In the last 2 days, 2 chicks have been trying to take dust baths in the poured crumbles. Super funny.

I mixed up a dust bath based on recommendations here and elsewhere (1:1:1:1 of food grade DE, ashes, sand, and dust) in a shallow container. They are all afraid of it so far...after all, they looked at a slice of watermelon for hours before trying it, but I'm not sure if I should just leave it or try a few hours a day.

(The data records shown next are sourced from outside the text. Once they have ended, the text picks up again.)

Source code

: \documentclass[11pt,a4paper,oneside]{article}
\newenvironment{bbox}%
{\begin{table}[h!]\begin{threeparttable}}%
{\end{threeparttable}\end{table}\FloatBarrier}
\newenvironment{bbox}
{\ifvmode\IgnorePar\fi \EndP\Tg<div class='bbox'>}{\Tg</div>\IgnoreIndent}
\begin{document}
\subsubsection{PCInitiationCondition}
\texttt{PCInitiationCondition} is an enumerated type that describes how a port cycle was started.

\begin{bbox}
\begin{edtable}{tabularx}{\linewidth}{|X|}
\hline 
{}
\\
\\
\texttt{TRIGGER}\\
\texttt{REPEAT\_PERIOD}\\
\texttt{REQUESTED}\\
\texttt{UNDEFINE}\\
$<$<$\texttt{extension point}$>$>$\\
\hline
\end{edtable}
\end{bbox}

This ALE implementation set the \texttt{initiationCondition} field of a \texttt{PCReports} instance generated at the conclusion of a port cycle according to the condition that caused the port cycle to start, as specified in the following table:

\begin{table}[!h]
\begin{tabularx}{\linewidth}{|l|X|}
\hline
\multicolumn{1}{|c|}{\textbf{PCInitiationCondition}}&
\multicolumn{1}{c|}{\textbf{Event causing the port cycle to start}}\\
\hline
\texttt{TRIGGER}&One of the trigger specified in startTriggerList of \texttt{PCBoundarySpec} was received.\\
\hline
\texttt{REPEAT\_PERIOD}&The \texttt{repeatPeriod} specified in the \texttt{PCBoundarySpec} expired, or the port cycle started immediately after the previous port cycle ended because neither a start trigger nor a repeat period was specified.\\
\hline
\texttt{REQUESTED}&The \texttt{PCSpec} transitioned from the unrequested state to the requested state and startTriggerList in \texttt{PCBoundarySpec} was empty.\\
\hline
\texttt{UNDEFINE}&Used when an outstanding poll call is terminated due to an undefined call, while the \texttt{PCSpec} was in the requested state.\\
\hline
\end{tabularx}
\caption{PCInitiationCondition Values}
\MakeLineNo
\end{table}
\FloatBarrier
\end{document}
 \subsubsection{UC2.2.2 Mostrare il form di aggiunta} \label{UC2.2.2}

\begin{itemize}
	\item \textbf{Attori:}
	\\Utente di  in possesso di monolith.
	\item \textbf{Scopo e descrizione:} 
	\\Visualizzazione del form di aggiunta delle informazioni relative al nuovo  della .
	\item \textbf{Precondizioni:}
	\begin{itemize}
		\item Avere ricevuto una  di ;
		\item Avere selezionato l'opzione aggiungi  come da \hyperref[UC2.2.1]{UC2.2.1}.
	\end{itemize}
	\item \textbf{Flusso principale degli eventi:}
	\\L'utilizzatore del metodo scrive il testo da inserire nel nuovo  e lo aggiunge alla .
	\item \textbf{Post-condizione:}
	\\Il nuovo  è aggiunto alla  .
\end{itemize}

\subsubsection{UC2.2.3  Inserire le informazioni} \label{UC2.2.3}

Funny story I have to tell you...when I introduced the first watermelon slice, they looked at it from afar, literally staring at it intermittently and seemingly forever. My absolute favorite part though was the "run bys". This is when a brave chick would stare at the watermelon, and suddenly and frantically run past the watermelon slice, almost to see if it would be chased. Love this new chicken keeping.


8 Years
May 23, 2011
They'll figure it out on their own if they have a yard. The watermelon story is funny. Chickens are fun to watch. The first time I saw two of our pullets taking a dust bath I thought they were dead. They were just blissed out. Welcome to the forum. May the flock be with you.


10 Years
Apr 22, 2009
Northern Indiana
I provide a dust bath from day 1. If they haven't figured out what a dustbath is after a week or two, I'll throw "treats" in there for them to get them in there--then they figure it out.


8 Years
Aug 13, 2011
West Georgia
I just checked on the container and it looks like chicks have been in it. Will post any pics if I catch them in the act!


11 Years
Nov 10, 2009
Grant Park, Atlanta, GA
I also give them a shallow container filled with play sand. They love to eat it, scratch in it and dust bath in it from day one.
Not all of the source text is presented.